U.S. Transportation Secretary Anthony Foxx has rejected a proposal by Christopher A. Hart, chairman of the National Transportation Safety Board that would have beefed up federal oversight of Washington D.C.’s Metrorail system, subjecting the failure-prone subway to stricter safety regulations and tougher sanctions for violations.
Hart “urgently” recommended that the Federal Transit Administration’s (FTA) system for monitoring subway safety nationwide has been ineffective in Metro’s case. Hart urged Foxx to shift oversight of Metro from the FTA to the Federal Railroad Administration, a bigger agency with greater enforcement authority.
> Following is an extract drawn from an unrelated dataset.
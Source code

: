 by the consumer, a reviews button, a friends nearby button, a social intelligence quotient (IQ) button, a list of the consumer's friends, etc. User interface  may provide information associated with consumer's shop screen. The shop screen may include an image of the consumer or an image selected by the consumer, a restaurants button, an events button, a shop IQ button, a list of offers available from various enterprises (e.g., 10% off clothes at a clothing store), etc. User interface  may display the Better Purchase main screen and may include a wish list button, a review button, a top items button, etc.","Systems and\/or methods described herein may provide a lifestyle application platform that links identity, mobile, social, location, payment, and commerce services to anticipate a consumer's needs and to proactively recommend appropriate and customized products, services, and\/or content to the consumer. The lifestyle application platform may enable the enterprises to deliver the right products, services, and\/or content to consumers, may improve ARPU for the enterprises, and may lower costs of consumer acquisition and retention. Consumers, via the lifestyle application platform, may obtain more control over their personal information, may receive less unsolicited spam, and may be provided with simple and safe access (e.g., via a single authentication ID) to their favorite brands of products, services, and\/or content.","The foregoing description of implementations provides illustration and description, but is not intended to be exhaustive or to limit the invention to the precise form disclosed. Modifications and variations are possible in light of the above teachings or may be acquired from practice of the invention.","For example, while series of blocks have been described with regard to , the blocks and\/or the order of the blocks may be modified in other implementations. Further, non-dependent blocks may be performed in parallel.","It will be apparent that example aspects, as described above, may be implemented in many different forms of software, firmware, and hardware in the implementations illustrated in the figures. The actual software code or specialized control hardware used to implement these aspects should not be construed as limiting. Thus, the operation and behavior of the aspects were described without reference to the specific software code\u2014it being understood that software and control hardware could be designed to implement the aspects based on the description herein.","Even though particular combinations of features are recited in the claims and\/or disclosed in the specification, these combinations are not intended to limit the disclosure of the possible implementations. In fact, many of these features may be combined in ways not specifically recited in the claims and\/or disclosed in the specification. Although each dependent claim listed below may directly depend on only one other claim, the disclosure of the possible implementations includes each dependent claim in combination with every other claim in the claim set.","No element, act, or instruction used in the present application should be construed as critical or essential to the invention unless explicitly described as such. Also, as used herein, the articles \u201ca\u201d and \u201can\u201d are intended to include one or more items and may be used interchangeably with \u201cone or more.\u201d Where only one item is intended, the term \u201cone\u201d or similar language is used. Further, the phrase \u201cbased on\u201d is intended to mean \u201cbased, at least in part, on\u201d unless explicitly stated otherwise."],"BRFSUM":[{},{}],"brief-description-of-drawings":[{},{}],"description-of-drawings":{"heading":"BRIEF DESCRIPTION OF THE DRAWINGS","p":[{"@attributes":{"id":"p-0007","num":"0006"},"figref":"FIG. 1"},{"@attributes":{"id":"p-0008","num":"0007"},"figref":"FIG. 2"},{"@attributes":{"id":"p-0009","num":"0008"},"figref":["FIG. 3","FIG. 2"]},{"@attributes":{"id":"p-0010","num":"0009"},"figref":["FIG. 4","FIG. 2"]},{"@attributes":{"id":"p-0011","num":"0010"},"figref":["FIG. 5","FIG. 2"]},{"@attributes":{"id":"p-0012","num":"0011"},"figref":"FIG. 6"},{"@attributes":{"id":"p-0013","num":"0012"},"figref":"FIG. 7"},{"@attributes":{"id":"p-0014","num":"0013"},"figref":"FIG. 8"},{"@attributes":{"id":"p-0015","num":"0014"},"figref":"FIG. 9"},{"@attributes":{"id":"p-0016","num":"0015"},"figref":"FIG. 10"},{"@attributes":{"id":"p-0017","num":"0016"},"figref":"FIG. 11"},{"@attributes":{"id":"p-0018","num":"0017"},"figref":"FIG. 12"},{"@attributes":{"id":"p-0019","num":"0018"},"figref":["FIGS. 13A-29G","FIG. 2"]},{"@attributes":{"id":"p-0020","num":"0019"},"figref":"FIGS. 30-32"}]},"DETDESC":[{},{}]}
Fox refused.
In a statement made to the Washington Post on behalf of the Transportation Department, Foxx spokeswoman Suzanne Emmerling stated the secretary “does not believe that the NTSB recommendation is either the wisest or fastest way to bring about the necessary safety improvements. While we have made similar findings of oversight and management deficiency in recent inspections and audits, we disagree with their recommendation.”
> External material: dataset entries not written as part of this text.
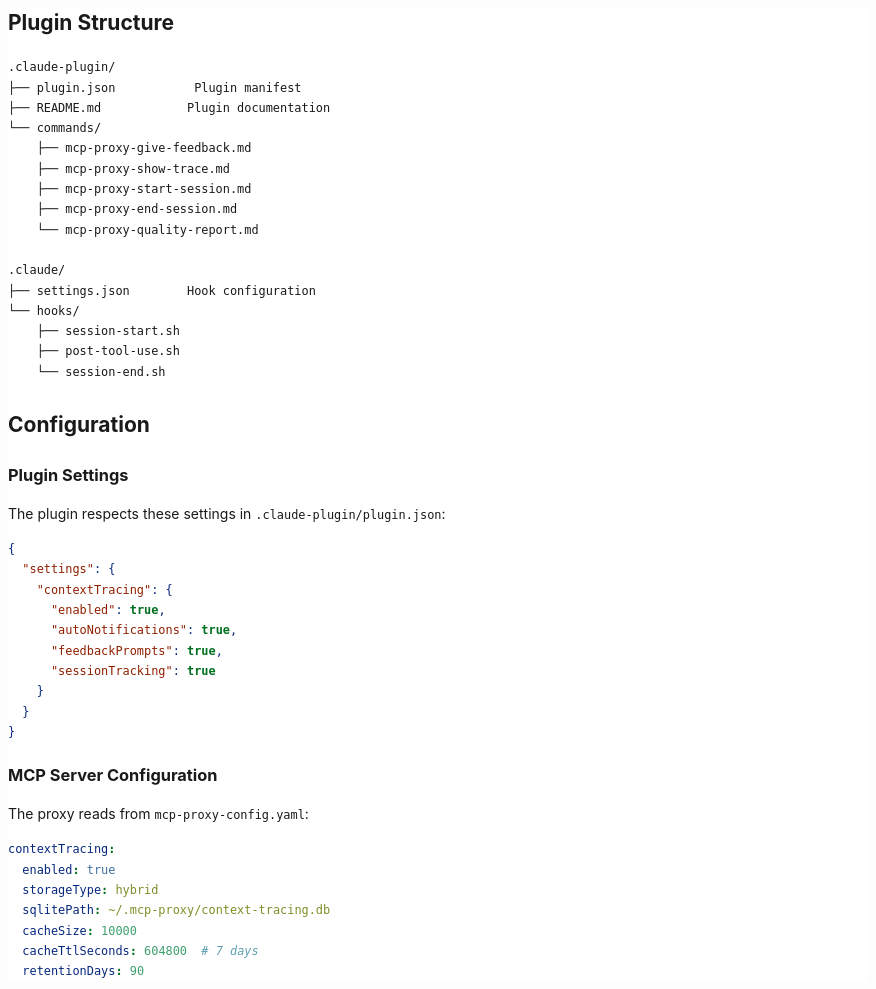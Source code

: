 ## Plugin Structure

```
.claude-plugin/
├── plugin.json           Plugin manifest
├── README.md            Plugin documentation
└── commands/
    ├── mcp-proxy-give-feedback.md
    ├── mcp-proxy-show-trace.md
    ├── mcp-proxy-start-session.md
    ├── mcp-proxy-end-session.md
    └── mcp-proxy-quality-report.md

.claude/
├── settings.json        Hook configuration
└── hooks/
    ├── session-start.sh
    ├── post-tool-use.sh
    └── session-end.sh
```

## Configuration

### Plugin Settings

The plugin respects these settings in `.claude-plugin/plugin.json`:

```json
{
  "settings": {
    "contextTracing": {
      "enabled": true,
      "autoNotifications": true,
      "feedbackPrompts": true,
      "sessionTracking": true
    }
  }
}
```

### MCP Server Configuration

The proxy reads from `mcp-proxy-config.yaml`:

```yaml
contextTracing:
  enabled: true
  storageType: hybrid
  sqlitePath: ~/.mcp-proxy/context-tracing.db
  cacheSize: 10000
  cacheTtlSeconds: 604800  # 7 days
  retentionDays: 90
```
Emmerling went on to say that Foxx’s plan will focus on reforms to strengthen state oversight of Metro; the details of this plan are as-yet unannounced, despite the secretary’s demonstration of interest in Metrorail. In July, he met privately with the governors of Maryland and Virginia and the D.C. mayor in hopes of crafting a solution for the transit system’s problems.
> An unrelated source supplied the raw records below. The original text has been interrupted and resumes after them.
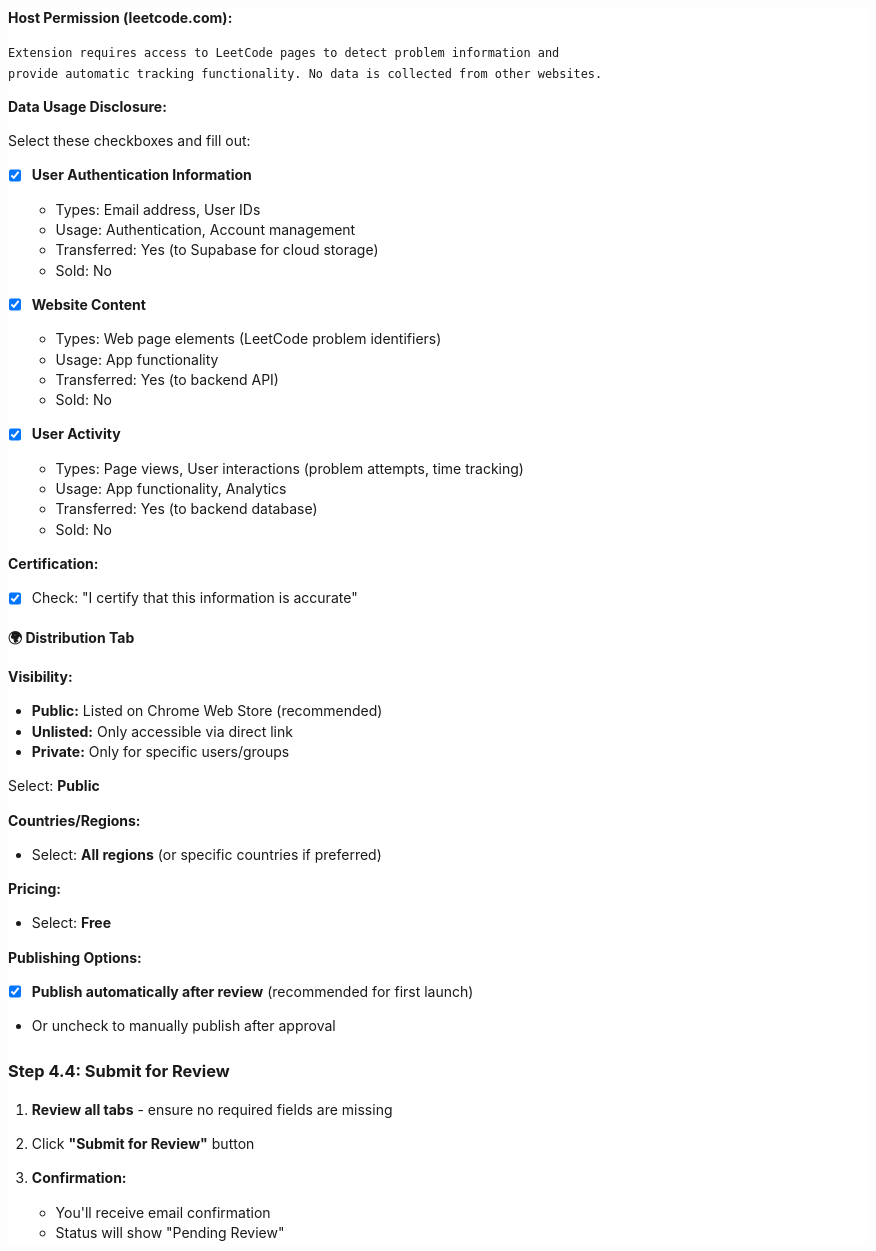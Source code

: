 **Host Permission (leetcode.com):**
```
Extension requires access to LeetCode pages to detect problem information and
provide automatic tracking functionality. No data is collected from other websites.
```

**Data Usage Disclosure:**

Select these checkboxes and fill out:

- [x] **User Authentication Information**
  - Types: Email address, User IDs
  - Usage: Authentication, Account management
  - Transferred: Yes (to Supabase for cloud storage)
  - Sold: No

- [x] **Website Content**
  - Types: Web page elements (LeetCode problem identifiers)
  - Usage: App functionality
  - Transferred: Yes (to backend API)
  - Sold: No

- [x] **User Activity**
  - Types: Page views, User interactions (problem attempts, time tracking)
  - Usage: App functionality, Analytics
  - Transferred: Yes (to backend database)
  - Sold: No

**Certification:**
- [x] Check: "I certify that this information is accurate"

#### **🌍 Distribution Tab**

**Visibility:**
- **Public:** Listed on Chrome Web Store (recommended)
- **Unlisted:** Only accessible via direct link
- **Private:** Only for specific users/groups

Select: **Public**

**Countries/Regions:**
- Select: **All regions** (or specific countries if preferred)

**Pricing:**
- Select: **Free**

**Publishing Options:**
- [x] **Publish automatically after review** (recommended for first launch)
- Or uncheck to manually publish after approval

### Step 4.4: Submit for Review

1. **Review all tabs** - ensure no required fields are missing

2. Click **"Submit for Review"** button

3. **Confirmation:**
   - You'll receive email confirmation
   - Status will show "Pending Review"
The Federal Transit Administration has indicated it would gladly keep oversight responsibility. “We take all recommendations of the NTSB seriously, but in this case, the NTSB is recommending shifting safety oversight from one agency to another,” the FTA said in a statement. “And these agencies have different authorities and areas of expertise. The NTSB is not wrong to assert that urgent action is needed; we just believe that there is an even more effective and faster way to achieve the safety goals we all share.”